If sufficient evidence establishes, by the preponderance of the evidence, the facts necessary to raise the presumption of imprudence, then the institution will have to carry the burden of production of (i.e., the burden of going forward with) other evidence that would tend to demonstrate that its decision was prudent. The existence of the presumption does not shift the burden of persuasion to the charity.

Expenditures from an endowment fund may include distributions for charitable purposes and amounts used for the management and administration of the fund, including annual charges for fundraising. The value of a fund, as calculated for purposes of determining the seven percent amount, will reflect increases due to contributions and investment gains and decreases due to distributions and investment losses. The seven percent figure includes charges for fundraising and administrative expenses other than investment management expenses. All costs or fees associated with an endowment fund are factors that prudent decision makers consider. High costs or fees of investment management could be considered imprudent regardless of whether spending exceeds seven percent of the fund's value.

The presumption of imprudence does not create an automatic safe harbor. Expenditures at six percent might well be imprudently high. See James P. Garland, The Fecundity of Endowments and Long-Duration Trusts, The Journal of Portfolio Management (2005). Evidence reviewed by the Drafting Committee suggests that at present few funds can sustain spending at a rate above five percent.

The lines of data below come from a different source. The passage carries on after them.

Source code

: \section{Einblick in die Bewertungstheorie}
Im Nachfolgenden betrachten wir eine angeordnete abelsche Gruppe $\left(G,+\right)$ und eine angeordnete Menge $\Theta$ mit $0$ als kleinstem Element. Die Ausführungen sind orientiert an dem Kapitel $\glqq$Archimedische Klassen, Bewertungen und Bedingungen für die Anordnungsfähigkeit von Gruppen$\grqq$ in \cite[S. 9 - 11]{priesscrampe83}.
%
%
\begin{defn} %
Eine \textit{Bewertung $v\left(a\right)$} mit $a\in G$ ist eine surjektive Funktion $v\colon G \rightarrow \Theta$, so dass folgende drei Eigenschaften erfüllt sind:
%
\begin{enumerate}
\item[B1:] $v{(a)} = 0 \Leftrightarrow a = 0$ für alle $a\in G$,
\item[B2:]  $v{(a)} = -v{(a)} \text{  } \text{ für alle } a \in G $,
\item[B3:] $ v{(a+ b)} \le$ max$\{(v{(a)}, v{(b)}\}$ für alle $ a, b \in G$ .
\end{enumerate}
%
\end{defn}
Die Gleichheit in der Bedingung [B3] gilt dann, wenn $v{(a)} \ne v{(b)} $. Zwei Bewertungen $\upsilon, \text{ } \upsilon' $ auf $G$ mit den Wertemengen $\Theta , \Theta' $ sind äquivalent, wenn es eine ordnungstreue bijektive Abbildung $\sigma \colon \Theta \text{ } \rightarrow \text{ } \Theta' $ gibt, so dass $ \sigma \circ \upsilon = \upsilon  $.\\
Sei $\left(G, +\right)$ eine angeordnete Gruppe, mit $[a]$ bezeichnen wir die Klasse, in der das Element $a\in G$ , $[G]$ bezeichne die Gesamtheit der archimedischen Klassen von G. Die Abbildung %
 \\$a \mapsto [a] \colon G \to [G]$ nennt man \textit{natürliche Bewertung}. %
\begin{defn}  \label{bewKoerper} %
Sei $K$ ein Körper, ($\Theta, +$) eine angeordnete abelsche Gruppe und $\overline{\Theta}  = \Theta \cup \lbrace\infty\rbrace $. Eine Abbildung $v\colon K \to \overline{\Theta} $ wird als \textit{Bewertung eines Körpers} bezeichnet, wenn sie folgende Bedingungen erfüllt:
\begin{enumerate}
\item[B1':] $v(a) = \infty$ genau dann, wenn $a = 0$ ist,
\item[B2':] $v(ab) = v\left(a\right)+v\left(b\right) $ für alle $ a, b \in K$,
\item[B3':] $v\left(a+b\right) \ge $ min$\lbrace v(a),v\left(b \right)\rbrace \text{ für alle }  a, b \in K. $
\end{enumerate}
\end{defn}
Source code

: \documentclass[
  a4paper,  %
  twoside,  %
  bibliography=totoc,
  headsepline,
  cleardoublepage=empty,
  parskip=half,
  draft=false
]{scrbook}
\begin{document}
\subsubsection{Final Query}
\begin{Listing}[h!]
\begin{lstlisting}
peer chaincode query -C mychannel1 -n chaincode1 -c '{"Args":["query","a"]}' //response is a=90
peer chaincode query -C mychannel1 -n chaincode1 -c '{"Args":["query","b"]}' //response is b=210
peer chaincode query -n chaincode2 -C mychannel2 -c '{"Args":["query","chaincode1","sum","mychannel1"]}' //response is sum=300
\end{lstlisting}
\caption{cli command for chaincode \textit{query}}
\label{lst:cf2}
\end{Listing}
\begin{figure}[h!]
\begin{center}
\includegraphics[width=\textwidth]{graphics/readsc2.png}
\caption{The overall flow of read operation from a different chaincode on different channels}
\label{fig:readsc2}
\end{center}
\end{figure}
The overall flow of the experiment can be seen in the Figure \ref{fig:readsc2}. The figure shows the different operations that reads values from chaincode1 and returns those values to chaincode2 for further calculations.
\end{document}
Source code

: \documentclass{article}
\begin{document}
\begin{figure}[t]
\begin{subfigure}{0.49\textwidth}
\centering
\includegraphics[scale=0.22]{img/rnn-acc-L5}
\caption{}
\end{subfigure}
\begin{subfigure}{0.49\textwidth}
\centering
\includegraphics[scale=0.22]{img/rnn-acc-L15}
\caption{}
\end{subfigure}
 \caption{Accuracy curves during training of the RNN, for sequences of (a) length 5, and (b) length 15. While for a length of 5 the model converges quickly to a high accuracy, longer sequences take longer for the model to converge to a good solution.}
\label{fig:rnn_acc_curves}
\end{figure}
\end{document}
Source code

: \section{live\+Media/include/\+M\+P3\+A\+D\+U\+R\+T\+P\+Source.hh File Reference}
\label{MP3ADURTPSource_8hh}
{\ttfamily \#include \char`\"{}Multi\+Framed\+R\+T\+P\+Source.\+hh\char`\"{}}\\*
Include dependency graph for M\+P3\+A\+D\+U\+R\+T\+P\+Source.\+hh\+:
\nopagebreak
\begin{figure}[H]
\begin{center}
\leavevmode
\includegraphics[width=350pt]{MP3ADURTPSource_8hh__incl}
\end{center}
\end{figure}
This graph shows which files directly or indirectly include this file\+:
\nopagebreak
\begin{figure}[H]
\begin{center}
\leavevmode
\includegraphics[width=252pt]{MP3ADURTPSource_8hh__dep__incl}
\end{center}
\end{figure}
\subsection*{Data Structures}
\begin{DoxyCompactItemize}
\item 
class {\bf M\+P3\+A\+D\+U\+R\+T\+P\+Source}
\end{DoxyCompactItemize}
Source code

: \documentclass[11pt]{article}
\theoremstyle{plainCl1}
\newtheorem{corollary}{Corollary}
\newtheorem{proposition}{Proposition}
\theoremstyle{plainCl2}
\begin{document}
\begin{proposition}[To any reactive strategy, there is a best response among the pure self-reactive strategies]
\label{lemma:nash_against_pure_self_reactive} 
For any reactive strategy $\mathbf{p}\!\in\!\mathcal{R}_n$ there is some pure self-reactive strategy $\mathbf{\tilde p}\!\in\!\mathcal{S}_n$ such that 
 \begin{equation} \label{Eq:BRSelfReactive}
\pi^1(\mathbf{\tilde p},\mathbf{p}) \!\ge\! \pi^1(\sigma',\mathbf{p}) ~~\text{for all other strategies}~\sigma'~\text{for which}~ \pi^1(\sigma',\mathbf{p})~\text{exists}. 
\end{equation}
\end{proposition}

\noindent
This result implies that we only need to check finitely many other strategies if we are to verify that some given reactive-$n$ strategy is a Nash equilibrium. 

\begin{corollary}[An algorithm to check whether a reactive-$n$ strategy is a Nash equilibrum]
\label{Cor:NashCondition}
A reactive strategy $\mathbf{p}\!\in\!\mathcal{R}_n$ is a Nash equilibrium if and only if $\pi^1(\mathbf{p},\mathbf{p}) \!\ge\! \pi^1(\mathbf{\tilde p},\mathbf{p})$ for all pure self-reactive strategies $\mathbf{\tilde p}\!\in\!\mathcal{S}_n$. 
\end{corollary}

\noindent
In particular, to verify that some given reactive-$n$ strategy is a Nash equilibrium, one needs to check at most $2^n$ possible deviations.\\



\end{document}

See Roger G. Ibbotson & Rex A. Sinquefield, Stocks, Bonds, Bills, and Inflation: Historical Returns (1926-1987) (Research Foundation of the Institute of Chartered Financial Analysts, 1989). Indeed, under current conditions five percent can be too high. See Joel C. Dobris, Why Five? The Strange, Magnetic, and Mesmerizing Affect of the Five Percent Unitrust and Spending Rate on Settlors, Their Advisers, and Retirees, 40 Real Prop. Prob. & Tr. J. 39 (2005). Further, spending at a lower rate, particularly in the early years of an endowment, may result in greater distributions over time. See DeMarche Associates, Inc, Spending Policies and Investment Planning for Foundations: A Structure for Determining a Foundation's Asset Mix (Council on Foundations: 3d ed. 1999). A presumption of imprudence can serve as a reminder that spending at too high a rate will jeopardize the long-term nature of an endowment fund. If an endowment fund is intended to continue permanently, the institution should take special care to limit annual spending to a level that protects the purchasing power of the fund.

Subsection (d) provides that the terms of the gift instrument can provide additional spending authority. For example, if a gift instrument directs that an institution expend a fund over a ten-year period, exhausting the fund after ten years, spending at a rate higher than seven percent will be necessary.

Subsection (d) does not require an institution to spend a minimum amount each year. The prudence standard and the needs of the institution will supply sufficient guidance regarding whether to accumulate rather than to spend in a particular year.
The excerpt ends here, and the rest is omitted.